__Work order__
Within the lines below, find those that hold the string "Added" and copy each one.

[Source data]
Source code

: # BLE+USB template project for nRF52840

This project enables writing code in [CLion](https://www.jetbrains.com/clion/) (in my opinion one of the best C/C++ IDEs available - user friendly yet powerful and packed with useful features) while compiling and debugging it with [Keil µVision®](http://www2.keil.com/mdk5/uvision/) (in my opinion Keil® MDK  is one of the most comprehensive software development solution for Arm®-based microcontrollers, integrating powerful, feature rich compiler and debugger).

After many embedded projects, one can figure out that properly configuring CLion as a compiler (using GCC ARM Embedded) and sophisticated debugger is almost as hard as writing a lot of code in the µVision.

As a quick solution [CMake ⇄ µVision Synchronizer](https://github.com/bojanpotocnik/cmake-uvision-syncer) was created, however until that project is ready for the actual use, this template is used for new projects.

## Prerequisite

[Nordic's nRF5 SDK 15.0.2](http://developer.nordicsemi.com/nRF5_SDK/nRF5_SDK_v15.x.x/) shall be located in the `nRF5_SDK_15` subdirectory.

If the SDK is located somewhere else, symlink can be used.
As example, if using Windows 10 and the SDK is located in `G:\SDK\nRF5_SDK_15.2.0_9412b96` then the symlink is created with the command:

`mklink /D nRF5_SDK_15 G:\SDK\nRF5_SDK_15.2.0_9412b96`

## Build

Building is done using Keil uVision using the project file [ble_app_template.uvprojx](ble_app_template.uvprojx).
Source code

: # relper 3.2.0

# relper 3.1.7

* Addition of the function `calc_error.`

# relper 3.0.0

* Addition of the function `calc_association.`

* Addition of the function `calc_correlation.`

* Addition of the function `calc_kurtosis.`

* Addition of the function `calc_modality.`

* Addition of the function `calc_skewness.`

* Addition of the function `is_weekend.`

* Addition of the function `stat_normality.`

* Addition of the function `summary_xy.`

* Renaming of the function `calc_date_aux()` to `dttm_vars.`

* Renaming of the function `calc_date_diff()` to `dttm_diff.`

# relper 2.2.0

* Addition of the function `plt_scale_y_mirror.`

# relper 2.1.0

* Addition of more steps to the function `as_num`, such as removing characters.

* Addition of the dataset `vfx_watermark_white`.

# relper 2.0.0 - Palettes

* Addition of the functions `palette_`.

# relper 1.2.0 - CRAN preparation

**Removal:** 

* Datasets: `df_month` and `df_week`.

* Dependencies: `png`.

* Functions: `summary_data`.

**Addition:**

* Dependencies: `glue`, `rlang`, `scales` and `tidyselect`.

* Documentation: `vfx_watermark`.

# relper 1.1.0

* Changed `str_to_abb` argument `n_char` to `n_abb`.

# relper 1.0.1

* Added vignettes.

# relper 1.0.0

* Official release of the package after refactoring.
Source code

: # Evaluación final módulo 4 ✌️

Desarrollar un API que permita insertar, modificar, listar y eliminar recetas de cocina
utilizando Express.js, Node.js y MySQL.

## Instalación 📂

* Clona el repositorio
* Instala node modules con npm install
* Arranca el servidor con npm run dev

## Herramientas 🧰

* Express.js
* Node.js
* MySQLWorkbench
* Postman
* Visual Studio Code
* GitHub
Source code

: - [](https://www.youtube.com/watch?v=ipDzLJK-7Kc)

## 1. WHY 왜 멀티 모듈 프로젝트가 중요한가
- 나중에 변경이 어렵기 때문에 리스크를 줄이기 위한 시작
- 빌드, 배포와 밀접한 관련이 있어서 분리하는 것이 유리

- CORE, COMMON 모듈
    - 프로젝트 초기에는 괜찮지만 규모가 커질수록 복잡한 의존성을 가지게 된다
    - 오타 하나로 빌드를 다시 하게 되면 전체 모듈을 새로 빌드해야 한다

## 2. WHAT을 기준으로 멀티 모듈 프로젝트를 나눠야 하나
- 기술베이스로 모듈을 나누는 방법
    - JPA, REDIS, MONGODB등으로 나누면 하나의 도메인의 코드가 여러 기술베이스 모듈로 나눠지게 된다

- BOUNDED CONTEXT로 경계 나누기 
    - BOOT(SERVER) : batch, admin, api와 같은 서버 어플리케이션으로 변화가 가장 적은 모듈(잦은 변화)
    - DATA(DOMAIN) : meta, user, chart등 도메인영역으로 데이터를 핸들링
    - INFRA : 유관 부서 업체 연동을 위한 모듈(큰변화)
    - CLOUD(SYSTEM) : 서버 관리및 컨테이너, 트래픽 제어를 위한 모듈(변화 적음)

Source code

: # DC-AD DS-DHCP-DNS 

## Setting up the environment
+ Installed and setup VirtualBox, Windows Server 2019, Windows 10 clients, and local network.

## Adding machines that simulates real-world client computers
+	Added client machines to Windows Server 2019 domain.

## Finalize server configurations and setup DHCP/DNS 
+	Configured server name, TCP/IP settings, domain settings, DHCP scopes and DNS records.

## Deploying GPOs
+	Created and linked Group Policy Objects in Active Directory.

__Completed task__
* Added vignettes.
+	Added client machines to Windows Server 2019 domain.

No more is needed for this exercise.